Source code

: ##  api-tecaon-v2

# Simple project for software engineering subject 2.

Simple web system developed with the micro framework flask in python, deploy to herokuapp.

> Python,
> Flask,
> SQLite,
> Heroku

※ ※ ※

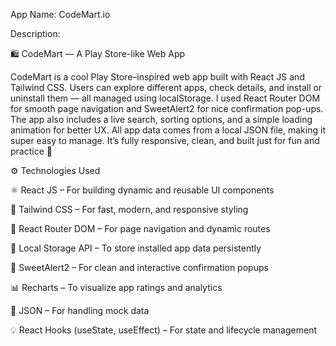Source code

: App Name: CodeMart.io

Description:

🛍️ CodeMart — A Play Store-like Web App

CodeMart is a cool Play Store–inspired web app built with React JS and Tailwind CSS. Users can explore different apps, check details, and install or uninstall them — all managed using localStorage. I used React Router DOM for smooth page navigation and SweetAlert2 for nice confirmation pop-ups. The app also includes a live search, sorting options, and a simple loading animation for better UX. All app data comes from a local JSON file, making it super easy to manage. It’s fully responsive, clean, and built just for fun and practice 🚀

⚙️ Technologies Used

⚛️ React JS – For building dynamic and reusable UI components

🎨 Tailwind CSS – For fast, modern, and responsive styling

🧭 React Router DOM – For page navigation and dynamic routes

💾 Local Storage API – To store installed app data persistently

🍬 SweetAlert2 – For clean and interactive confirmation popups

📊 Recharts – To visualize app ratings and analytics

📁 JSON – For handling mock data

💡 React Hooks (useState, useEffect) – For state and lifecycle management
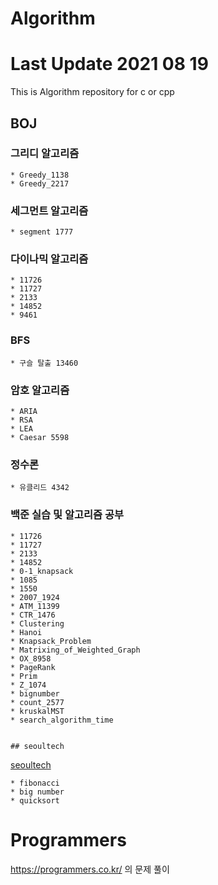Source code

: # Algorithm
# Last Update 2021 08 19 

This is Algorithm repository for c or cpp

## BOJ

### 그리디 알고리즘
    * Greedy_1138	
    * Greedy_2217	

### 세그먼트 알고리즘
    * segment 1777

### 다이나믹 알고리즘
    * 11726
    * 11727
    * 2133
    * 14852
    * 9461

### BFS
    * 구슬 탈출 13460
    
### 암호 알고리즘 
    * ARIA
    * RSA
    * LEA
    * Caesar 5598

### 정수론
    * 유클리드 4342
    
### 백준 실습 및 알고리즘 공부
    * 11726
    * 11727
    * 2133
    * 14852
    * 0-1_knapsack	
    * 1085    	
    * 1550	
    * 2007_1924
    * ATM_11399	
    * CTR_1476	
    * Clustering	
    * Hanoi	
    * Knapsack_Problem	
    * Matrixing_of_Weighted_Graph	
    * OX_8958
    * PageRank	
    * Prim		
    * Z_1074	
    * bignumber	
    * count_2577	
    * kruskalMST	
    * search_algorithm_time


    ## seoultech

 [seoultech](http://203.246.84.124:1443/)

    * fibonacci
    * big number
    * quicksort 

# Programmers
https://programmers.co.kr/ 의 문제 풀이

※ ※ ※

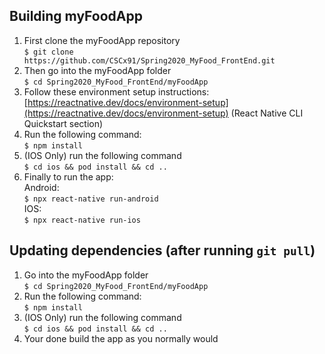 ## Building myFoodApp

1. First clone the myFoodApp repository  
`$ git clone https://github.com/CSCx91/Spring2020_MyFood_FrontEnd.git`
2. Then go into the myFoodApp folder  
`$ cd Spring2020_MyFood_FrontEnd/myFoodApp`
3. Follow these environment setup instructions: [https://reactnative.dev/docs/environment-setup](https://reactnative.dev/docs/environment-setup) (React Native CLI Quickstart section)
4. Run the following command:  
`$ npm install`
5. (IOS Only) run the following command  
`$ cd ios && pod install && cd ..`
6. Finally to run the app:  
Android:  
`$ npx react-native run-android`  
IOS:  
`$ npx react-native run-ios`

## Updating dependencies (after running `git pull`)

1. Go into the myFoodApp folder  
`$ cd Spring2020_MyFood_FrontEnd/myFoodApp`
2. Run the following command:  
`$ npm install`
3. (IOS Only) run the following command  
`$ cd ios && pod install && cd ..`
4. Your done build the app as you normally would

※ ※ ※

§ **EXERCISE GOAL**
Wherever the string "folder" occurs in the entries, copy that whole line.

§ **YOUR SOLUTION**
2. Then go into the myFoodApp folder  
1. Go into the myFoodApp folder  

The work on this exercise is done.